- The data:
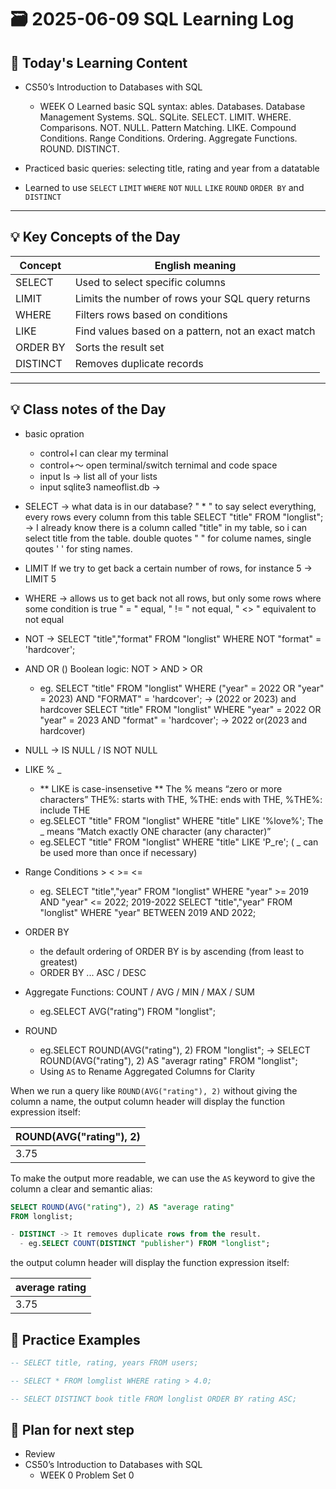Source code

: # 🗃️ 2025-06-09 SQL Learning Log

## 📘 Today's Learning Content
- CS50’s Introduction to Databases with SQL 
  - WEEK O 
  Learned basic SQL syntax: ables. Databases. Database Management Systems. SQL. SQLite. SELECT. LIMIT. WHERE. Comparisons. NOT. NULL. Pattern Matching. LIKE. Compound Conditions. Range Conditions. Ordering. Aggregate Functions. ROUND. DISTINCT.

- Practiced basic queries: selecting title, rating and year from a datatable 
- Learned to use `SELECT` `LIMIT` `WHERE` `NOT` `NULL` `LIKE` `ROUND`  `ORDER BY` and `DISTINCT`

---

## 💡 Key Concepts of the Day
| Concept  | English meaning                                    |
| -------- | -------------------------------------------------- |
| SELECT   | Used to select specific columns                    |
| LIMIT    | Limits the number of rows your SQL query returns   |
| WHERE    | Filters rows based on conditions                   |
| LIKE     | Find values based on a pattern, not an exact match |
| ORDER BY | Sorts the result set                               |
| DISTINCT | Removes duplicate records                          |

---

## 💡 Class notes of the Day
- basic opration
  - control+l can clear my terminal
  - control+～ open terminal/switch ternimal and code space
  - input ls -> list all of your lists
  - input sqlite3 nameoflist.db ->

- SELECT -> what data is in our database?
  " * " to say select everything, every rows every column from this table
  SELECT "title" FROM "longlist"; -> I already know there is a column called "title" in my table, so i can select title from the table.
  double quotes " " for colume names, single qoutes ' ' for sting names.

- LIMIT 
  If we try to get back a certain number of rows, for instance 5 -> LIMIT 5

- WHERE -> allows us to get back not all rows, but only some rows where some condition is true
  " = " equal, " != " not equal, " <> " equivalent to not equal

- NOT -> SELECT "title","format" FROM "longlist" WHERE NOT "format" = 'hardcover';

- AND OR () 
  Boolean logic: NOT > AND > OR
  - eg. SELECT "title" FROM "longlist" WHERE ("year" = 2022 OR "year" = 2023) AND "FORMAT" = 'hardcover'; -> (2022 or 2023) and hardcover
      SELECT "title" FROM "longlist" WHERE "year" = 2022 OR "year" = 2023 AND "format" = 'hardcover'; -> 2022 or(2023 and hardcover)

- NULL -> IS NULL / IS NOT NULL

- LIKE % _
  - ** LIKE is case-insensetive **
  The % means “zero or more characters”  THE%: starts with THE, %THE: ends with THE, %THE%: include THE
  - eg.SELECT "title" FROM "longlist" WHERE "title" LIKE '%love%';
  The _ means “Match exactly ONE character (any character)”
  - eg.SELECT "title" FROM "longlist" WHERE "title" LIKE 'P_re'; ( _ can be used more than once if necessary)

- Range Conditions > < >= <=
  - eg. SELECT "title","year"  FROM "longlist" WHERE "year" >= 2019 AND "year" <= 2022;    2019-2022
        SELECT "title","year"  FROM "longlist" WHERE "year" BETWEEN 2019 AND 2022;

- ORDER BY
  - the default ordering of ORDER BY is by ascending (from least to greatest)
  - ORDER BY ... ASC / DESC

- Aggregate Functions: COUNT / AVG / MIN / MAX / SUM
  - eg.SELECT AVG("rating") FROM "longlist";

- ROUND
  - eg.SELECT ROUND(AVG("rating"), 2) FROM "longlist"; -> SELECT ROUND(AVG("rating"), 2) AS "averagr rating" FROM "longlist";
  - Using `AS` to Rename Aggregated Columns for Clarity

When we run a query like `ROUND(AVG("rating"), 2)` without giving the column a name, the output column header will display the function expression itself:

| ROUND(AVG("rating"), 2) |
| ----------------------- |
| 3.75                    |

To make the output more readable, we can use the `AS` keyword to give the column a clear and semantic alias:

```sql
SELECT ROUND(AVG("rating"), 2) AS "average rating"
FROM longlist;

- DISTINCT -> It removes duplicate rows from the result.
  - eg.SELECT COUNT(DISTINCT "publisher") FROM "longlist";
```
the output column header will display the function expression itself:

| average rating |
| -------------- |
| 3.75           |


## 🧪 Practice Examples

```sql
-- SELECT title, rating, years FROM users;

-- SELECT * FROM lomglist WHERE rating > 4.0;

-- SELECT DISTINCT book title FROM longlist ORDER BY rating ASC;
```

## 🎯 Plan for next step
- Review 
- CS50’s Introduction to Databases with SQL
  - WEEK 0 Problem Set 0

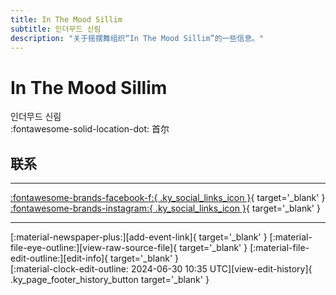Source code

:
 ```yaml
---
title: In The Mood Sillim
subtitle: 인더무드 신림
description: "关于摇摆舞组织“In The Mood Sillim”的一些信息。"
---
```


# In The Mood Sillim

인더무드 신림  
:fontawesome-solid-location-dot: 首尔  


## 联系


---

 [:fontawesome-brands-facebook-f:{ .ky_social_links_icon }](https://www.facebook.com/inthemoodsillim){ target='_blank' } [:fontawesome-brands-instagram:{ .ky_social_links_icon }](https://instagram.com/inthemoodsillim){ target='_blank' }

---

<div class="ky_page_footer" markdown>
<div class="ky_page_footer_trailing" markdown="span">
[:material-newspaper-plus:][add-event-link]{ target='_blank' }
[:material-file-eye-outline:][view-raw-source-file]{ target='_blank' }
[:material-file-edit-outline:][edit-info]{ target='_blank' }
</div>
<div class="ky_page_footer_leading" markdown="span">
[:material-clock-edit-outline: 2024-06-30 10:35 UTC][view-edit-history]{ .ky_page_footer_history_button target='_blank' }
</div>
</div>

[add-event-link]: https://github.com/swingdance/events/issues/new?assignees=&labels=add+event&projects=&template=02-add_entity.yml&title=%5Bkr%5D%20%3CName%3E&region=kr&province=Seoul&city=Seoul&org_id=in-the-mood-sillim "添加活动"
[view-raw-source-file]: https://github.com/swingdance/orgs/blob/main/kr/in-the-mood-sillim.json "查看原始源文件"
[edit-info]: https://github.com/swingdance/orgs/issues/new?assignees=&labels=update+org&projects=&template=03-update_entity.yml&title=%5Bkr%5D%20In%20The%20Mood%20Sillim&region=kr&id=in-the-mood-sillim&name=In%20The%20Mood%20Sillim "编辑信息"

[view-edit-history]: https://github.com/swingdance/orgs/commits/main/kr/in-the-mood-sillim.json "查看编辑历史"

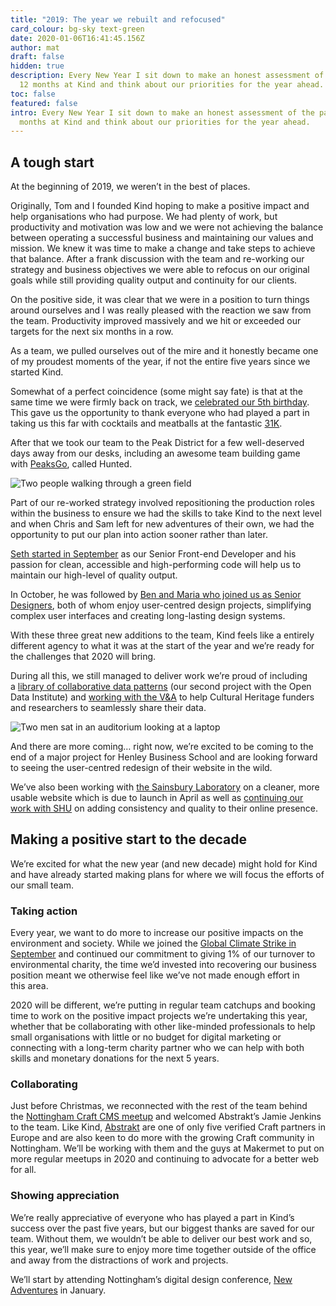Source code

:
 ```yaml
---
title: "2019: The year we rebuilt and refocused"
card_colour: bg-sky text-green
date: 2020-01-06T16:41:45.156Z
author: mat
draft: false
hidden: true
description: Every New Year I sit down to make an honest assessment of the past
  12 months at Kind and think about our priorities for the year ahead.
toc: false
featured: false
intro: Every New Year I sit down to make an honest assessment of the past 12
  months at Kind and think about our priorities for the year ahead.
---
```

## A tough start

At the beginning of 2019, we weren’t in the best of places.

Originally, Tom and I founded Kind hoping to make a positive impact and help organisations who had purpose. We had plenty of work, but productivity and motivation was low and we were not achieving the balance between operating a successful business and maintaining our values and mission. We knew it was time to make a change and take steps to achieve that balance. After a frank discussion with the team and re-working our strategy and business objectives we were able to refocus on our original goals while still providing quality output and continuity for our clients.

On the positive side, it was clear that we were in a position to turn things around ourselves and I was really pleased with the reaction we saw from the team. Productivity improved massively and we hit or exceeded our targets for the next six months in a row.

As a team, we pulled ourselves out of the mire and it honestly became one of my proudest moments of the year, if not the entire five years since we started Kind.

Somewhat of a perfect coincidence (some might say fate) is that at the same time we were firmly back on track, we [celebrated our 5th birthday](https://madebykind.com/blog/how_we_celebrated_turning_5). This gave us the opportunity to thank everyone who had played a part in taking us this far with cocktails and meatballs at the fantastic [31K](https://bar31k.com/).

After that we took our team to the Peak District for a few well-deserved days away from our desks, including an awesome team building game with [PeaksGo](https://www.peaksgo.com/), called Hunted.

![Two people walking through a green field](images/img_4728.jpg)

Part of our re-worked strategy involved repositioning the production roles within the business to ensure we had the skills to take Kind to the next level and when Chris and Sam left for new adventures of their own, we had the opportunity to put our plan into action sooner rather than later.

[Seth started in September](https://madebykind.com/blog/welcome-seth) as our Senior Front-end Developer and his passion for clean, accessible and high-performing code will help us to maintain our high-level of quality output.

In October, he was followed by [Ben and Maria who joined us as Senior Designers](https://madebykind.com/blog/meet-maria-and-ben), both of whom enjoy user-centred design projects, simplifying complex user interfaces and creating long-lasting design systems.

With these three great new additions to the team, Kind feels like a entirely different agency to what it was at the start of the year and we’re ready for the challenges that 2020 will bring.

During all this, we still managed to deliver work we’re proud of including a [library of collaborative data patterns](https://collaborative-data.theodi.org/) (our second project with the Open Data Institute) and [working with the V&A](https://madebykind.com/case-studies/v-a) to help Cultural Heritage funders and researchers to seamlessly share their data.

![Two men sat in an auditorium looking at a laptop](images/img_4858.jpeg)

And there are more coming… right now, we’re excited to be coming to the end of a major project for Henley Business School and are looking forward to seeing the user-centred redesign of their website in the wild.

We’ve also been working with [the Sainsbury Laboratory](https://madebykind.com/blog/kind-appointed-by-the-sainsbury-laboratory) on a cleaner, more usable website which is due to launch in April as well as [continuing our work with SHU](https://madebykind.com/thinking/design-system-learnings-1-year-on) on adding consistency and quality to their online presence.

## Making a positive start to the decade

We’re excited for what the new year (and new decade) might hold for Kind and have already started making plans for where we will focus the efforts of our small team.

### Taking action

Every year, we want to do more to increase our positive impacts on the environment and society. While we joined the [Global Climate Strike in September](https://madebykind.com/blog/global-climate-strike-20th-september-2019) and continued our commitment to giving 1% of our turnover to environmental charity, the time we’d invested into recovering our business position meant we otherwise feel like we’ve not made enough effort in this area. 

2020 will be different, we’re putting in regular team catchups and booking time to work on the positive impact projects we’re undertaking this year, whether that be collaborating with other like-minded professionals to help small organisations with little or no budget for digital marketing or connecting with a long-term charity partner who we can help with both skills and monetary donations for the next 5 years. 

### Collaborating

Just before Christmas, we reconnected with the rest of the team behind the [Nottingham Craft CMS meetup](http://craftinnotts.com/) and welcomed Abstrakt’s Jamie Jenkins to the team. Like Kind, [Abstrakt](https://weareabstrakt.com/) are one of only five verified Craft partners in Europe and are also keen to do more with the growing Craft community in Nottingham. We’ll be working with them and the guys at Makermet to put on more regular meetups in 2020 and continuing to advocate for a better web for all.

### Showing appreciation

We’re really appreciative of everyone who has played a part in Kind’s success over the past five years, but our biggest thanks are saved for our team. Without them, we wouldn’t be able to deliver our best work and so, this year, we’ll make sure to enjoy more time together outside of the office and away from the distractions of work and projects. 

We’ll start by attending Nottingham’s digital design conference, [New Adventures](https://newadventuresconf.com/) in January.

- How to complete this task:
Working through the records, find each line containing the word "quality" and copy it.

- The completed task:
Originally, Tom and I founded Kind hoping to make a positive impact and help organisations who had purpose. We had plenty of work, but productivity and motivation was low and we were not achieving the balance between operating a successful business and maintaining our values and mission. We knew it was time to make a change and take steps to achieve that balance. After a frank discussion with the team and re-working our strategy and business objectives we were able to refocus on our original goals while still providing quality output and continuity for our clients.
[Seth started in September](https://madebykind.com/blog/welcome-seth) as our Senior Front-end Developer and his passion for clean, accessible and high-performing code will help us to maintain our high-level of quality output.
We’ve also been working with [the Sainsbury Laboratory](https://madebykind.com/blog/kind-appointed-by-the-sainsbury-laboratory) on a cleaner, more usable website which is due to launch in April as well as [continuing our work with SHU](https://madebykind.com/thinking/design-system-learnings-1-year-on) on adding consistency and quality to their online presence.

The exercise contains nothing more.